◆ WHAT YOU NEED TO DO ◆
Could you copy every line of the data that contains "least"?
#####
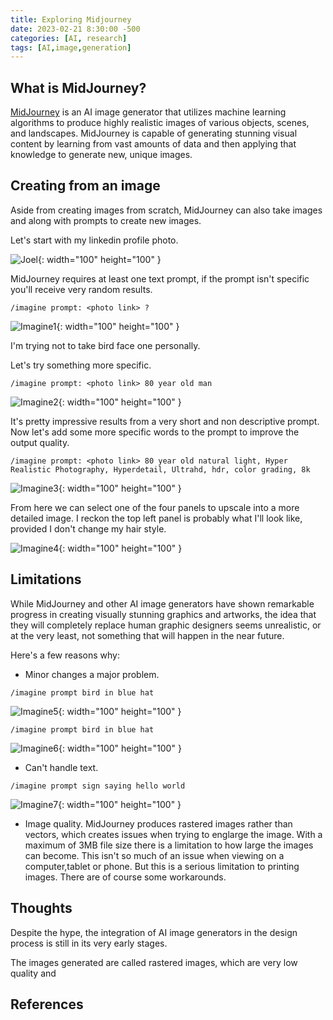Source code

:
 ```yaml
---
title: Exploring Midjourney
date: 2023-02-21 8:30:00 -500
categories: [AI, research]
tags: [AI,image,generation]
---
```

## What is MidJourney?
[MidJourney](https://www.midjourney.com) is an AI image generator that utilizes machine learning algorithms to produce highly realistic images of various objects, scenes, and landscapes. MidJourney is capable of generating stunning visual content by learning from vast amounts of data and then applying that knowledge to generate new, unique images.

## Creating from an image
Aside from creating images from scratch, MidJourney can also take images and along with prompts to create new images. 

Let's start with my linkedin profile photo. 

![Joel](/assets/images/2023-02-21/2023-02-21-Joel.jpeg){: width="100" height="100" }

MidJourney requires at least one text prompt, if the prompt isn't specific you'll receive very random results.

```
/imagine prompt: <photo link> ?
```
![Imagine1](/assets/images/2023-02-21/2023-02-21-imagine1.png){: width="100" height="100" }

I'm trying not to take bird face one personally. 

Let's try something more specific.

```
/imagine prompt: <photo link> 80 year old man
```
![Imagine2](/assets/images/2023-02-21/2023-02-21-imagine2.png){: width="100" height="100" }

It's pretty impressive results from a very short and non descriptive prompt. Now let's add some more specific words to the prompt to improve the output quality. 

```
/imagine prompt: <photo link> 80 year old natural light, Hyper Realistic Photography, Hyperdetail, Ultrahd, hdr, color grading, 8k
```
![Imagine3](/assets/images/2023-02-21/2023-02-21-imagine3.png){: width="100" height="100" }

From here we can select one of the four panels to upscale into a more detailed image. I reckon the top left panel is probably what I'll look like, provided I don't change my hair style.

![Imagine4](/assets/images/2023-02-21/2023-02-21-imagine4.png){: width="100" height="100" }

## Limitations
While MidJourney and other AI image generators have shown remarkable progress in creating visually stunning graphics and artworks, the idea that they will completely replace human graphic designers seems unrealistic, or at the very least, not something that will happen in the near future.

Here's a few reasons why:

- Minor changes a major problem. 
 ```
/imagine prompt bird in blue hat
 ``` 
![Imagine5](/assets/images/2023-02-21/2023-02-21-imagine5.png){: width="100" height="100" }
 
 ```
/imagine prompt bird in blue hat
 ``` 
![Imagine6](/assets/images/2023-02-21/2023-02-21-imagine6.png){: width="100" height="100" }
- Can't handle text. 
```
/imagine prompt sign saying hello world
```
![Imagine7](/assets/images/2023-02-21/2023-02-21-imagine7.png){: width="100" height="100" }

- Image quality.
MidJourney produces rastered images rather than vectors, which creates issues when trying to englarge the image. With a maximum of 3MB file size there is a limitation to how large the images can become. This isn't so much of an issue when viewing on a computer,tablet or phone. But this is a serious limitation to printing images. There are of course some workarounds.

## Thoughts

Despite the hype, the integration of AI image generators in the design process is still in its very early stages. 

The images generated are called rastered images, which are very low quality and 

## References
#####
◆ EXERCISE OUTPUT ◆
MidJourney requires at least one text prompt, if the prompt isn't specific you'll receive very random results.
While MidJourney and other AI image generators have shown remarkable progress in creating visually stunning graphics and artworks, the idea that they will completely replace human graphic designers seems unrealistic, or at the very least, not something that will happen in the near future.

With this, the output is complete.